MOSCA/KREMLIN - La Russia ha presentato ai partner del BRICS una versione più dettagliata della pianificata borsa delle materie prime agricole. La piattaforma digitale dovrebbe consentire il commercio diretto tra produttori e acquirenti di prodotti agricoli, senza intermediari esterni. Secondo l'Unione russa degli esportatori e dei produttori di cereali, il volume degli scambi potrebbe superare in futuro la soglia di un trilione di dollari.
La Russia ha presentato il quadro della futura borsa delle materie prime del BRICS durante una riunione dei ministri dell'economia e del commercio dei paesi membri, che si è tenuta la scorsa settimana a Jaipur, in India. Il progetto dovrebbe essere realizzato come un'unica piattaforma di scambio digitale che consenta ai produttori di prodotti agricoli di connettersi direttamente con i loro acquirenti. Informazioni sull'attuale stato del progetto sono state pubblicate da fonti russe e internazionali.
L'obiettivo principale, secondo la parte russa, è ridurre il ruolo degli intermediari delle borse esterne e creare un meccanismo che rifletta meglio l'offerta e la domanda reali all'interno dei paesi del BRICS. La piattaforma dovrebbe anche consentire agli Stati membri di ottenere un maggiore controllo sui flussi commerciali di prodotti agricoli e sulla loro determinazione dei prezzi.

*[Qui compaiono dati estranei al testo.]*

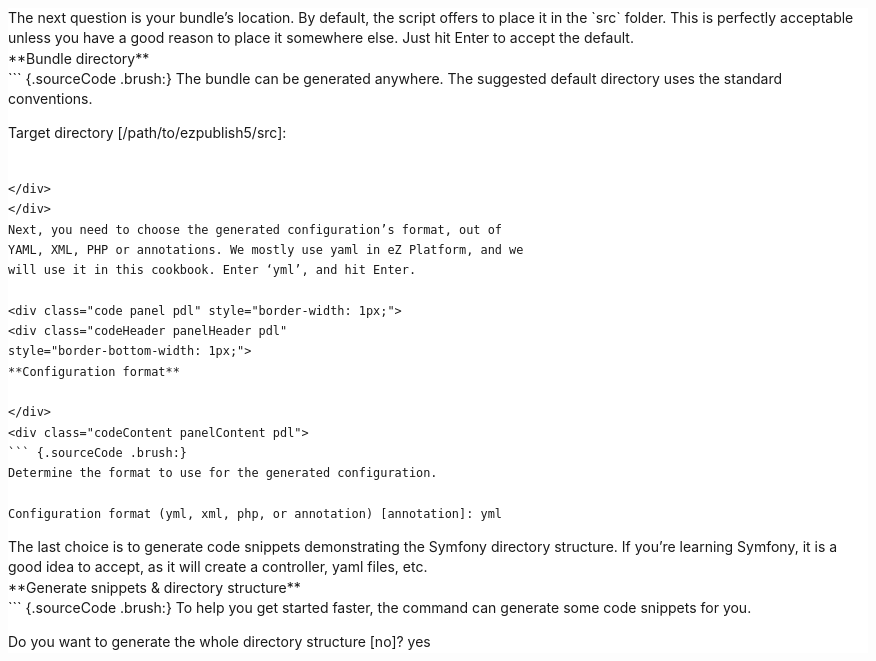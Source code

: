 </div>
</div>
The next question is your bundle’s location. By default, the script
offers to place it in the `src` folder. This is perfectly acceptable
unless you have a good reason to place it somewhere else. Just hit Enter
to accept the default.

<div class="code panel pdl" style="border-width: 1px;">
<div class="codeHeader panelHeader pdl"
style="border-bottom-width: 1px;">
**Bundle directory**

</div>
<div class="codeContent panelContent pdl">
``` {.sourceCode .brush:}
The bundle can be generated anywhere. The suggested default directory uses the standard conventions.


Target directory [/path/to/ezpublish5/src]:
```

</div>
</div>
Next, you need to choose the generated configuration’s format, out of
YAML, XML, PHP or annotations. We mostly use yaml in eZ Platform, and we
will use it in this cookbook. Enter ‘yml’, and hit Enter.

<div class="code panel pdl" style="border-width: 1px;">
<div class="codeHeader panelHeader pdl"
style="border-bottom-width: 1px;">
**Configuration format**

</div>
<div class="codeContent panelContent pdl">
``` {.sourceCode .brush:}
Determine the format to use for the generated configuration.                                                                                                                        

Configuration format (yml, xml, php, or annotation) [annotation]: yml
```

</div>
</div>
The last choice is to generate code snippets demonstrating the Symfony
directory structure. If you’re learning Symfony, it is a good idea to
accept, as it will create a controller, yaml files, etc.

<div class="code panel pdl" style="border-width: 1px;">
<div class="codeHeader panelHeader pdl"
style="border-bottom-width: 1px;">
**Generate snippets & directory structure**

</div>
<div class="codeContent panelContent pdl">
``` {.sourceCode .brush:}
To help you get started faster, the command can generate some code snippets for you.

Do you want to generate the whole directory structure [no]? yes
```
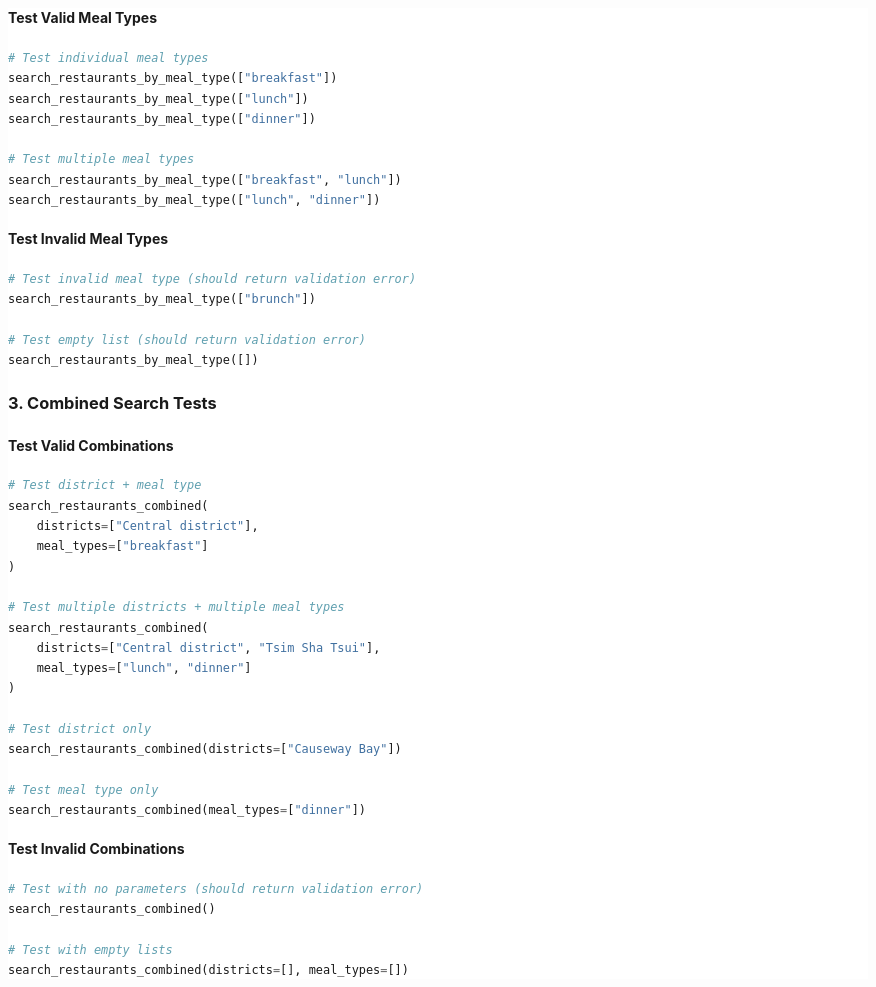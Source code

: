 #### Test Valid Meal Types
```python
# Test individual meal types
search_restaurants_by_meal_type(["breakfast"])
search_restaurants_by_meal_type(["lunch"])
search_restaurants_by_meal_type(["dinner"])

# Test multiple meal types
search_restaurants_by_meal_type(["breakfast", "lunch"])
search_restaurants_by_meal_type(["lunch", "dinner"])
```

#### Test Invalid Meal Types
```python
# Test invalid meal type (should return validation error)
search_restaurants_by_meal_type(["brunch"])

# Test empty list (should return validation error)
search_restaurants_by_meal_type([])
```

### 3. Combined Search Tests

#### Test Valid Combinations
```python
# Test district + meal type
search_restaurants_combined(
    districts=["Central district"], 
    meal_types=["breakfast"]
)

# Test multiple districts + multiple meal types
search_restaurants_combined(
    districts=["Central district", "Tsim Sha Tsui"], 
    meal_types=["lunch", "dinner"]
)

# Test district only
search_restaurants_combined(districts=["Causeway Bay"])

# Test meal type only
search_restaurants_combined(meal_types=["dinner"])
```

#### Test Invalid Combinations
```python
# Test with no parameters (should return validation error)
search_restaurants_combined()

# Test with empty lists
search_restaurants_combined(districts=[], meal_types=[])
```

L'idea di creare una propria borsa delle materie prime è nata in Russia già nel 2023. La proposta è stata presentata dall'Unione degli esportatori e produttori di cereali ed è stata sostenuta dal presidente russo Vladimir Putin nel 2024. Putin ha allora affermato che la borsa delle materie prime potrebbe essere estesa anche ad altre materie prime e trasformarsi gradualmente in una vera e propria borsa delle merci.

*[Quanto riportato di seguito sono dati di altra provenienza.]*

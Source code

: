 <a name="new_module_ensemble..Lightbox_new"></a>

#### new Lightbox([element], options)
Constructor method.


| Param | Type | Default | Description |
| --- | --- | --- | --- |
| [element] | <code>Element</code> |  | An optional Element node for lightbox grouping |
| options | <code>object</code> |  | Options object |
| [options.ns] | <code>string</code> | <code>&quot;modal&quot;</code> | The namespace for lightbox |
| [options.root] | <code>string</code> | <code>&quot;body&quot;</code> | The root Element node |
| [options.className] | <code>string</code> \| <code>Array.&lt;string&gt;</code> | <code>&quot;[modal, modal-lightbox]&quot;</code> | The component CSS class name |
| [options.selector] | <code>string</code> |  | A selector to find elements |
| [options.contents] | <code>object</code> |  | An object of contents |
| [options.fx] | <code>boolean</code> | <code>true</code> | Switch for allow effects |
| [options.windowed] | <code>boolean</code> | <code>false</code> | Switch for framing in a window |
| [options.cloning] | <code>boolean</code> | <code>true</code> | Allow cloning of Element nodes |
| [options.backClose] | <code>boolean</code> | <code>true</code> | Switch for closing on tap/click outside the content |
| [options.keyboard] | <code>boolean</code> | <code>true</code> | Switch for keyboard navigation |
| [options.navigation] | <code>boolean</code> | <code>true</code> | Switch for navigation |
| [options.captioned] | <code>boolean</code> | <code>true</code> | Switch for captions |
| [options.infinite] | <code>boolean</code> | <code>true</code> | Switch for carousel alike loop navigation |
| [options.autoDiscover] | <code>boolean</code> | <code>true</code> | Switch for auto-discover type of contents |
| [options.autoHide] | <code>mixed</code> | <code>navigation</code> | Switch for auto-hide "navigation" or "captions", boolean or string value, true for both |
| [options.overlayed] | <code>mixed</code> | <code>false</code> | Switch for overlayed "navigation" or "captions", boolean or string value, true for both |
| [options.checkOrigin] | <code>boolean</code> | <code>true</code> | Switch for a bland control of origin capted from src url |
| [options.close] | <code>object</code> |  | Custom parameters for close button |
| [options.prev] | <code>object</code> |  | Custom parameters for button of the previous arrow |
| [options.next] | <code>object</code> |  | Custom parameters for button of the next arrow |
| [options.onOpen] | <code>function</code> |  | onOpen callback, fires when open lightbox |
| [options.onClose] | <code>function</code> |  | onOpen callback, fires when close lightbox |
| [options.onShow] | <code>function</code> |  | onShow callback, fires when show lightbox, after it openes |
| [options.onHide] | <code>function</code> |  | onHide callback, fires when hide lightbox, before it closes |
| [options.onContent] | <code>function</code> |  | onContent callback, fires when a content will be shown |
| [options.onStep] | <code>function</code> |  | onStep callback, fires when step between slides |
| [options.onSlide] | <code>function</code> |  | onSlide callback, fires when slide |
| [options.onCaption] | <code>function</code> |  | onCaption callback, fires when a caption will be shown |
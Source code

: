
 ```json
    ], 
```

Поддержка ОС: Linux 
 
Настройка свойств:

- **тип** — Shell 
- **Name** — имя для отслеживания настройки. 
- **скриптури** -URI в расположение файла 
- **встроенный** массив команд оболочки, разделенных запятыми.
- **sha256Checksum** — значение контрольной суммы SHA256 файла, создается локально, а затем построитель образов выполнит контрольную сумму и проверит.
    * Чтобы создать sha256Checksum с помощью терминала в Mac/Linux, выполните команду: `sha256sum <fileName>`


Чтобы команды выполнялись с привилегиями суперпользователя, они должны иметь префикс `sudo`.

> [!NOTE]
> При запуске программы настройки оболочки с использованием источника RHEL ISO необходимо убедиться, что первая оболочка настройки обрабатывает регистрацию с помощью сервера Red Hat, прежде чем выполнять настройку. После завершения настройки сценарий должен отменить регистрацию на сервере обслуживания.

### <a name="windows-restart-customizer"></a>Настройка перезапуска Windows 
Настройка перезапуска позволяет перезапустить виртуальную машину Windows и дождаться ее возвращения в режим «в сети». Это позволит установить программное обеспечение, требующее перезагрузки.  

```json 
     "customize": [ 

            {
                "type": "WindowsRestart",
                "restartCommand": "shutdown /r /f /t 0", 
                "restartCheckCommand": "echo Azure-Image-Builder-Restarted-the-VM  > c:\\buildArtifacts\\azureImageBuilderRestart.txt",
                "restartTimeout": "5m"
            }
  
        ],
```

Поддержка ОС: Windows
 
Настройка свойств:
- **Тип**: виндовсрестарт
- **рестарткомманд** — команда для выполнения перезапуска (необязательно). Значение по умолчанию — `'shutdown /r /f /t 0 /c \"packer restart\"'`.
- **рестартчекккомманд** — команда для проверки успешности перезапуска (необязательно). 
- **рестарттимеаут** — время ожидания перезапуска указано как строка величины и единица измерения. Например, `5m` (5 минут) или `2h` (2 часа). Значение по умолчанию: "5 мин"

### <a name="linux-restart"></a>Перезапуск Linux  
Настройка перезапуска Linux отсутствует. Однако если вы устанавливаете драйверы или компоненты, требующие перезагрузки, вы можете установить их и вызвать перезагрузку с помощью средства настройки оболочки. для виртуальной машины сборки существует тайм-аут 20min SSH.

Potenziale di oltre un trilione di dollari
Secondo l'Unione russa degli esportatori e dei produttori di cereali, il volume degli scambi di prodotti agricoli e correlati sulla nuova piattaforma potrebbe superare a lungo termine 1 trilione di dollari. Non si tratta quindi solo di un progetto incentrato sulle sole materie prime agricole. La sua potenziale estensione ad altre materie prime agricole potrebbe aumentare significativamente il volume complessivo degli scambi.Il vice ministro russo dello sviluppo economico, Vladimir Iljichev, ha definito la borsa in preparazione un'opportunità per i paesi del BRICS di determinare autonomamente un valore più equo per i loro prodotti agricoli. L'obiettivo, secondo lui, è quello di utilizzare le reali condizioni di offerta e domanda, anziché lasciare che i prezzi siano determinati principalmente da meccanismi esterni al blocco stesso.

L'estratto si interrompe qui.